The Florida Sire Stakes, set to be contested at Gulfstream Park for the second year, is scheduled to continue on Sept. 5, when the $300,000 Affirmed Division and the $300,000 Susan’s Girl Division are contested over seven furlongs, and on Oct. 3, when the $500,000 In Reality Division and the $500,000 My Dear Girl Division are slated for 1 1/16 miles.
Gold has saddled Jacks or Better Farm’s Jackson Bend (2009), Awesome Feather (2010) and Fort Loudon (2011) for sweeps of their respective Florida Sires Stakes divisions. In 2014, Gold and Jacks or Better Farm pulled off a team sweep with Sing Praises, who captured the Dr. Fager and In Reality, and Twotwentyfive A, who won the Affirmed.

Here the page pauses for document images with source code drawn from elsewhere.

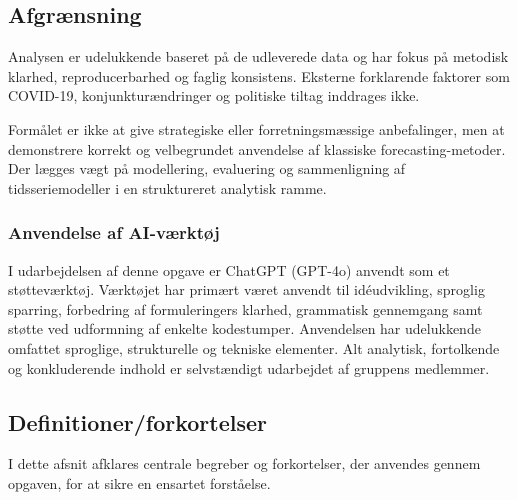 \documentclass[
]{article}
\begin{document}
\subsection{Afgrænsning}\label{afgruxe6nsning}

Analysen er udelukkende baseret på de udleverede data og har fokus på
metodisk klarhed, reproducerbarhed og faglig konsistens. Eksterne
forklarende faktorer som COVID-19, konjunkturændringer og politiske
tiltag inddrages ikke.

Formålet er ikke at give strategiske eller forretningsmæssige
anbefalinger, men at demonstrere korrekt og velbegrundet anvendelse af
klassiske forecasting-metoder. Der lægges vægt på modellering,
evaluering og sammenligning af tidsseriemodeller i en struktureret
analytisk ramme.

\subsubsection{Anvendelse af
AI-værktøj}\label{anvendelse-af-ai-vuxe6rktuxf8j}

I udarbejdelsen af denne opgave er ChatGPT (GPT-4o) anvendt som et
støtteværktøj. Værktøjet har primært været anvendt til idéudvikling,
sproglig sparring, forbedring af formuleringers klarhed, grammatisk
gennemgang samt støtte ved udformning af enkelte kodestumper.
Anvendelsen har udelukkende omfattet sproglige, strukturelle og tekniske
elementer. Alt analytisk, fortolkende og konkluderende indhold er
selvstændigt udarbejdet af gruppens medlemmer.

\subsection{Definitioner/forkortelser}\label{definitionerforkortelser}

I dette afsnit afklares centrale begreber og forkortelser, der anvendes
gennem opgaven, for at sikre en ensartet forståelse.
\end{document}
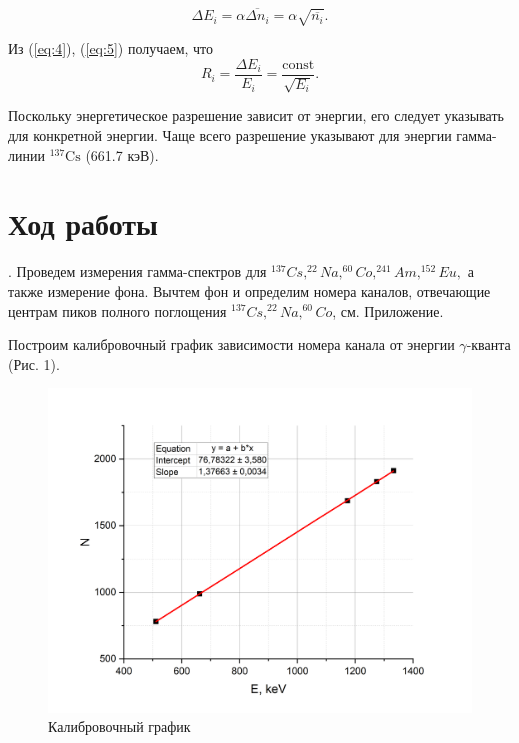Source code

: \documentclass[a4paper,12pt]{article} %
\begin{document}
\begin{equation}
\Delta E_i=\alpha\overline{\Delta n_i}=\alpha\sqrt{\overline{n_i}}.
\label{eq:5}
\end{equation}

\medskip


\noindent Из (\ref{eq:4}), (\ref{eq:5}) получаем, что
\begin{equation}
R_i=\frac{\Delta E_i}{E_i}=\frac{\text{const}}{\sqrt{E_i}}.
\label{eq:6}
\end{equation}

\medskip

\noindent Поскольку энергетическое разрешение зависит от энергии, его следует указывать для конкретной энергии. Чаще всего разрешение указывают для энергии гамма-линии $^{137}\text{Cs}$ (661.7 кэВ).

\newpage

\section{Ход работы}

. Проведем измерения гамма-спектров для $^{137}Cs, ^{22}Na, ^{60}Co, ^{241}Am, ^{152}Eu,$ а также измерение фона. Вычтем фон и определим номера каналов, отвечающие центрам пиков полного поглощения $^{137}Cs, ^{22}Na, ^{60}Co$, см. Приложение.

\medskip

\noindent  Построим калибровочный график зависимости номера канала от энергии $\gamma$-кванта (Рис. 1).

\medskip


\begin{figure}[h!]
    \centering
    \includegraphics[scale=0.5]{kalibrovka.png}
    \caption{Калибровочный график}
    
\end{figure}
\end{document}
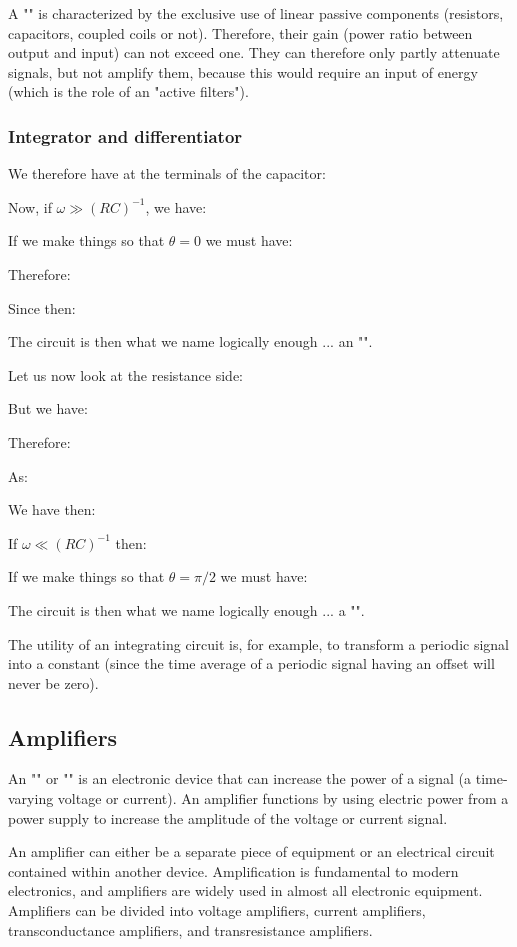 	A "" is characterized by the exclusive use of linear passive components (resistors, capacitors, coupled coils or not). Therefore, their gain (power ratio between output and input) can not exceed one. They can therefore only partly attenuate signals, but not amplify them, because this would require an input of energy (which is the role of an "active filters").
	
	\subsubsection{Integrator and differentiator}
	We therefore have at the terminals of the capacitor:
	
	Now, if $\omega \gg (RC)^{-1}$, we have:
	
	If we make things so that $\theta=0$ we must have:
	
	Therefore:
	
	Since then:
	
	The circuit is then what we name logically enough ... an "".

	Let us now look at the resistance side:
	
	But we have:
	
	Therefore:
	
	As:
	
	We have then:
	
	If $\omega \ll (RC)^{-1}$ then:
	
	If we make things so that $\theta=\pi/2$ we must have:
	
	The circuit is then what we name logically enough ... a "".

	The utility of an integrating circuit is, for example, to transform a periodic signal into a constant (since the time average of a periodic signal having an offset will never be zero).
	
	\pagebreak
	\subsection{Amplifiers}
	An "" or "" is an electronic device that can increase the power of a signal (a time-varying voltage or current). An amplifier functions by using electric power from a power supply to increase the amplitude of the voltage or current signal.
	
	 An amplifier can either be a separate piece of equipment or an electrical circuit contained within another device. Amplification is fundamental to modern electronics, and amplifiers are widely used in almost all electronic equipment. Amplifiers can be divided into voltage amplifiers, current amplifiers, transconductance amplifiers, and transresistance amplifiers. 
	
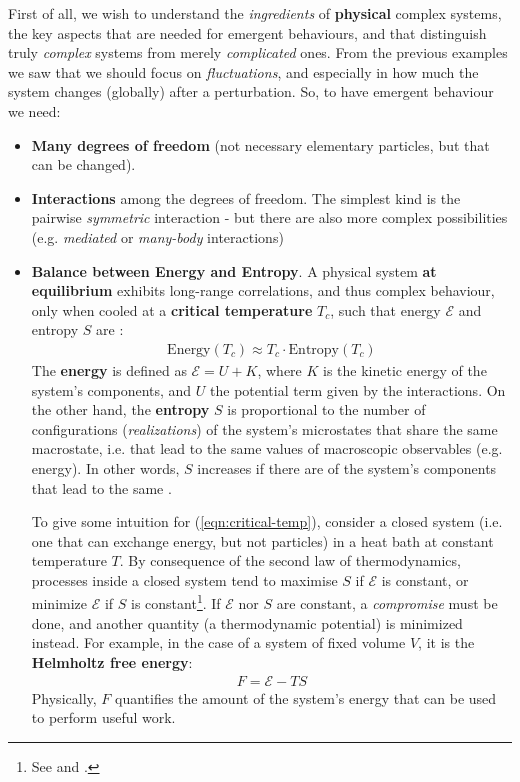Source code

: \documentclass[../template.tex]{subfiles}
\begin{document}
First of all, we wish to understand the \textit{ingredients} of \textbf{physical }complex systems, the key aspects that are needed for emergent behaviours, and that distinguish truly \textit{complex} systems from merely \textit{complicated} ones. From the previous examples we saw that we should focus on \textit{fluctuations}, and especially in how much the system changes (globally) after a perturbation. So, to have emergent behaviour we need:
\begin{itemize}
    \item \textbf{Many degrees of freedom} (not necessary elementary particles, but  that can be changed).
    \item \textbf{Interactions} among the degrees of freedom. The simplest kind is the pairwise \textit{symmetric} interaction - but there are also more complex possibilities (e.g. \textit{mediated} or \textit{many-body} interactions)
    \item \textbf{Balance between Energy and Entropy}. A physical system \textbf{at equilibrium} exhibits long-range correlations, and thus complex behaviour, only when cooled at a \textbf{critical temperature} $T_c$, such that energy $\mathcal{E}$ and entropy $S$ are :
    \begin{align} \label{eqn:critical-temp}
        \text{Energy}(T_c) \approx T_c \cdot \text{Entropy}(T_c)    
    \end{align}
    The \textbf{energy} is defined as $\mathcal{E} = U + K$, where $K$ is the kinetic energy of the system's components, and $U$ the potential term given by the interactions. On the other hand, the \textbf{entropy} $S$ is proportional to the number of configurations (\textit{realizations}) of the system's microstates that share the same macrostate, i.e. that lead to the same values of macroscopic observables (e.g. energy). In other words, $S$ increases if there are  of the system's components that lead to the same . 

    \medskip

    To give some intuition for (\ref{eqn:critical-temp}), consider a closed system (i.e. one that can exchange energy, but not particles) in a heat bath at constant temperature $T$. By consequence of the second law of thermodynamics, processes inside a closed system tend to maximise $S$ if $\mathcal{E}$ is constant, or minimize $\mathcal{E}$ if $S$ is constant\footnote{See  and .}. If $\mathcal{E}$ nor $S$ are constant, a \textit{compromise} must be done, and another quantity (a thermodynamic potential) is minimized instead. For example, in the case of a system of fixed volume $V$, it is the \textbf{Helmholtz free energy}:
    \begin{align} \label{eqn:free-energy}
        F = \mathcal{E} - TS
    \end{align}
    Physically, $F$ quantifies the amount of the system's energy that can be used to perform useful work. 


\end{itemize}
\end{document}
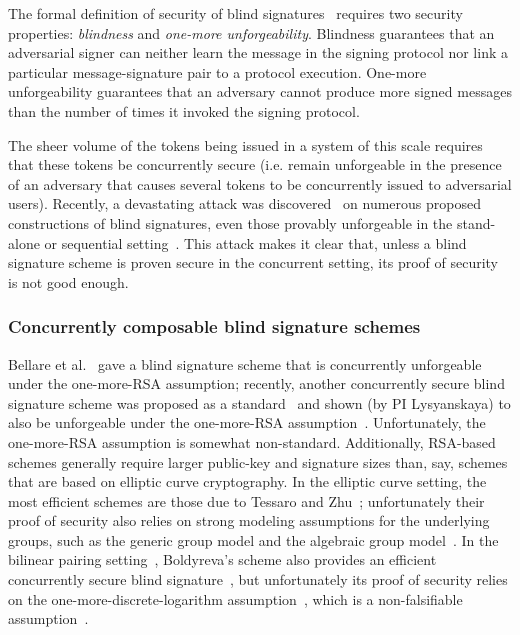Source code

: The formal definition of security of blind signatures~\cite{JC:PoiSte00,C:JueLubOst97,RSA:AbdNamNev06,JC:SchUnr17} requires two security properties: \emph{blindness} and \emph{one-more unforgeability}. Blindness guarantees that an adversarial signer can neither learn the message in the signing protocol nor link a particular message-signature pair to a protocol execution.  One-more unforgeability guarantees that an adversary cannot produce more signed messages than the number of times it invoked the signing protocol.  

The sheer volume of the tokens being issued in a system of this scale requires that these tokens be concurrently secure (i.e. remain unforgeable in the presence of an adversary that causes several tokens to be concurrently issued to adversarial users). Recently, a devastating attack was discovered~\cite{EC:BLLOR21} on numerous proposed constructions of blind signatures, even those provably unforgeable in the stand-alone or sequential setting~\cite{C:Okamoto92,ICICS:Schnorr01,C:AbeOka00,C:Brands93,paquin2013u-prove,CCS:BalLys13,SP:STVWJG16,cryptoeprint:2017:682,JC:GJKR07}.  This attack makes it clear that, unless a blind signature scheme is proven secure in the concurrent setting, its proof of security is not good enough.

\subsubsection{Concurrently composable blind signature schemes}  
\label{rg1:blindsigs}

Bellare et al.~\cite{JC:BNPS03} gave a blind signature scheme that is concurrently unforgeable under the one-more-RSA assumption; recently, another concurrently secure blind signature scheme was proposed as a standard~\cite{ietf:djw21,ietf:djw22} and shown (by PI Lysyanskaya) to also be unforgeable under the one-more-RSA assumption~\cite{EPRINT:Lysyanskaya22}.  Unfortunately, the one-more-RSA assumption is somewhat non-standard.  Additionally, RSA-based schemes generally require larger public-key and signature sizes than, say, schemes that are based on elliptic curve cryptography.  In the elliptic curve setting, the most efficient schemes are those due to Tessaro and Zhu~\cite{EC:TesZhu22}; unfortunately their proof of security also relies on strong modeling assumptions for the underlying groups, such as the generic group model and the algebraic group model~\cite{C:FucKilLos18,EC:Shoup97}.  In the bilinear pairing setting~\cite{C:BonFra01}, Boldyreva's scheme also provides an efficient concurrently secure blind signature~\cite{PKC:Boldyreva03}, but unfortunately its proof of security relies on the one-more-discrete-logarithm assumption~\cite{C:BelPal02}, which is a non-falsifiable assumption~\cite{C:Naor03}.  

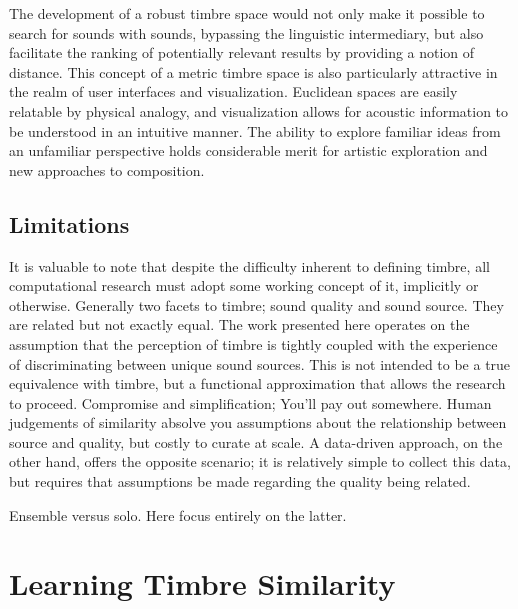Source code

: The development of a robust timbre space would not only make it possible to search for sounds with sounds, bypassing the linguistic intermediary, but also facilitate the ranking of potentially relevant results by providing a notion of distance.
This concept of a metric timbre space is also particularly attractive in the realm of user interfaces and visualization.
Euclidean spaces are easily relatable by physical analogy, and visualization allows for acoustic information to be understood in an intuitive manner.
The ability to explore familiar ideas from an unfamiliar perspective holds considerable merit for artistic exploration and new approaches to composition.


\subsection{Limitations}

It is valuable to note that despite the difficulty inherent to defining timbre, all computational research must adopt some working concept of it, implicitly or otherwise.
Generally two facets to timbre; sound quality and sound source.
They are related but not exactly equal.
The work presented here operates on the assumption that the perception of timbre is tightly coupled with the experience of discriminating between unique sound sources.
This is not intended to be a true equivalence with timbre, but a functional approximation that allows the research to proceed.
Compromise and simplification; You'll pay out somewhere.
Human judgements of similarity absolve you assumptions about the relationship between source and quality, but costly to curate at scale.
A data-driven approach, on the other hand, offers the opposite scenario; it is relatively simple to collect this data, but requires that assumptions be made regarding the quality being related.

Ensemble versus solo.
Here focus entirely on the latter.




\section{Learning Timbre Similarity}
\label{sec:timbre_similarity}

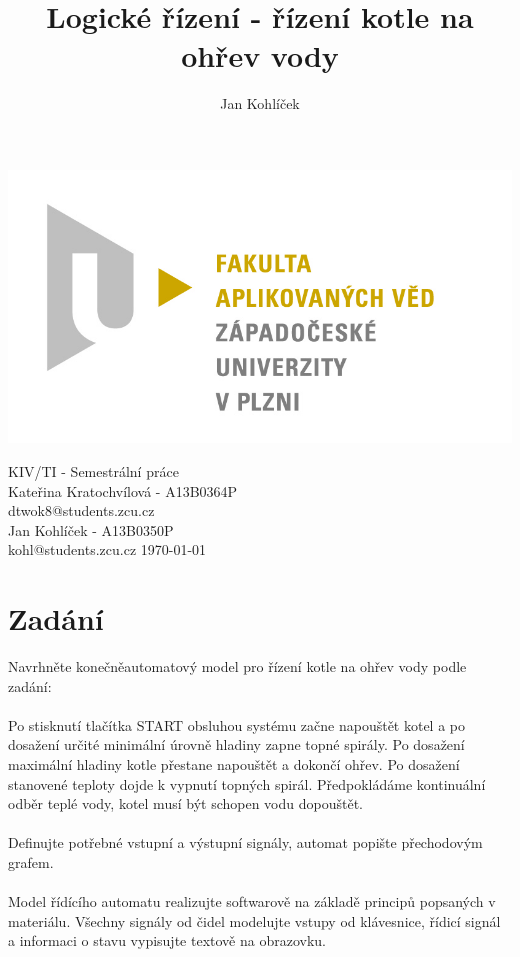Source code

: \documentclass[12pt]{report}
\title{Logické řízení - řízení kotle na ohřev vody}
\author{Jan Kohlíček}
\begin{document}
\begin{titlepage}
\begin{flushleft} 
{\includegraphics[width=.5\textwidth]{./images/fav_logo.jpg}\\[3cm]}
\end{flushleft}
\begin{center}

{\Huge KIV/TI - Semestrální práce}
\\[0.3cm]
\vspace{1.7cm}
{\Large Kateřina Kratochvílová - A13B0364P}\\
\vspace{0.2cm}
{\normalsize dtwok8@students.zcu.cz}\\
\vspace{1cm}
{\Large Jan Kohlíček - A13B0350P}\\
\vspace{0.2cm}
{\normalsize kohl@students.zcu.cz }
\vfill
{\large \today}
\end{center}
\end{titlepage}

\tableofcontents
\thispagestyle{empty}



\chapter{Zadání}
\setcounter{page}{1}
Navrhněte konečněautomatový model pro řízení kotle na ohřev vody podle zadání:\\
\\
Po stisknutí tlačítka START obsluhou systému začne napouštět kotel a po dosažení určité minimální úrovně hladiny zapne topné spirály. Po dosažení maximální hladiny kotle přestane napouštět a dokončí ohřev. Po dosažení stanovené teploty dojde k vypnutí topných spirál. Předpokládáme kontinuální odběr teplé vody, kotel musí být schopen vodu dopouštět.\\
\\
Definujte potřebné vstupní a výstupní signály, automat popište přechodovým grafem.\\
\\
Model řídícího automatu realizujte softwarově na základě principů popsaných v materiálu. Všechny signály od čidel modelujte vstupy od klávesnice, řídicí signál a informaci o stavu vypisujte textově na obrazovku.\\
\end{document}
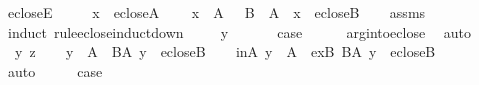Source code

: \begin{isabellebody}
%
\endisadelimproof
\isanewline
{}\isamarkupfalse%
\ ecloseE\ {\isacharcolon}{\kern0pt}\isanewline
\ \ \ \ {\isachardoublequoteopen}x\ {\isasymin}\ eclose{\isacharparenleft}{\kern0pt}A{\isacharparenright}{\kern0pt}{\isachardoublequoteclose}\isanewline
\ \ \ \ {\isachardoublequoteopen}x\ {\isasymin}\ A\ {\isasymor}\ {\isacharparenleft}{\kern0pt}{\isasymexists}\ B\ {\isasymin}\ A\ {\isachardot}{\kern0pt}\ x\ {\isasymin}\ eclose{\isacharparenleft}{\kern0pt}B{\isacharparenright}{\kern0pt}{\isacharparenright}{\kern0pt}{\isachardoublequoteclose}\isanewline
%
\isadelimproof
\ \ %
\endisadelimproof
%
\isatagproof
{}\isamarkupfalse%
\ assms\isanewline
{}\isamarkupfalse%
\ {\isacharparenleft}{\kern0pt}induct\ rule{\isacharcolon}{\kern0pt}eclose{\isacharunderscore}{\kern0pt}induct{\isacharunderscore}{\kern0pt}down{\isacharparenright}{\kern0pt}\isanewline
\ \ \isamarkupfalse%
\ {\isacharparenleft}{\kern0pt}{}\ y{\isacharparenright}{\kern0pt}\isanewline
\ \ \isamarkupfalse%
\isanewline
\ \ \isamarkupfalse%
\ {\isacharquery}{\kern0pt}case\isanewline
\ \ \ \ \isamarkupfalse%
\ arg{\isacharunderscore}{\kern0pt}into{\isacharunderscore}{\kern0pt}eclose\ \isamarkupfalse%
\ auto\isanewline
{}\isamarkupfalse%
\isanewline
\ \ \isamarkupfalse%
\ {\isacharparenleft}{\kern0pt}{}\ y\ z{\isacharparenright}{\kern0pt}\isanewline
\ \ \isamarkupfalse%
\ {\isacartoucheopen}y\ {\isasymin}\ A\ {\isasymor}\ {\isacharparenleft}{\kern0pt}{\isasymexists}B{\isasymin}A{\isachardot}{\kern0pt}\ y\ {\isasymin}\ eclose{\isacharparenleft}{\kern0pt}B{\isacharparenright}{\kern0pt}{\isacharparenright}{\kern0pt}{\isacartoucheclose}\isanewline
\ \ \isamarkupfalse%
\ {\isacharparenleft}{\kern0pt}inA{\isacharparenright}{\kern0pt}\ {\isachardoublequoteopen}y\ {\isasymin}\ A{\isachardoublequoteclose}\ {\isacharbar}{\kern0pt}\ {\isacharparenleft}{\kern0pt}exB{\isacharparenright}{\kern0pt}\ {\isachardoublequoteopen}{\isacharparenleft}{\kern0pt}{\isasymexists}B{\isasymin}A{\isachardot}{\kern0pt}\ y\ {\isasymin}\ eclose{\isacharparenleft}{\kern0pt}B{\isacharparenright}{\kern0pt}{\isacharparenright}{\kern0pt}{\isachardoublequoteclose}\isanewline
\ \ \ \ \isamarkupfalse%
\ auto\isanewline
\ \ \isamarkupfalse%
\ \isamarkupfalse%
\ {\isacharquery}{\kern0pt}case\isanewline
\ \ \isamarkupfalse%

\end{isabellebody}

“Am I impressed? No. Am I blessed? Yes. I’m getting horses that can do what everyone wants them to do. You have to give the breeder, Jacks or Better, the credit,” said Gold, who saddled champion Awesome Feather for a victory in the 2010 Breeders’ Cup Juvenile Fillies. “There’s a lot of luck involved. You can’t make a stallion better than a stallion’s going to be, but [Brei] has worked on the breeding and the cross-breeding and the buying. He’s developed it from the ground up, by himself. It’s not a syndicate with a bunch of people. He’s kept it in house. I get sent a product, and my job is to bring 100 percent of that product over there, and 100 percent of that product has been good enough to do what they’ve done.”
A native of New Jersey, Gold graduated with an accounting degree from Farleigh Dickinson University and took a job at Arthur Young and Co. in Manhattan. He left his job after a year and started working as a hotwalker at Monmouth Park, eventually becoming an assistant to the late Hall of Fame trainer Jimmy Croll before going out on his own. He moved his stable from Illinois to Florida in 1985 and the rest is Florida Sire Stakes history.
“I try to keep focusing forward and not looking backwards. When it’s all over, then maybe I’ll look back and maybe I’ll be impressed with what I did,” Gold said. “Right now, it really doesn’t matter what was behind us. If I get beat eight times on the 8th, it won’t matter what we did before.”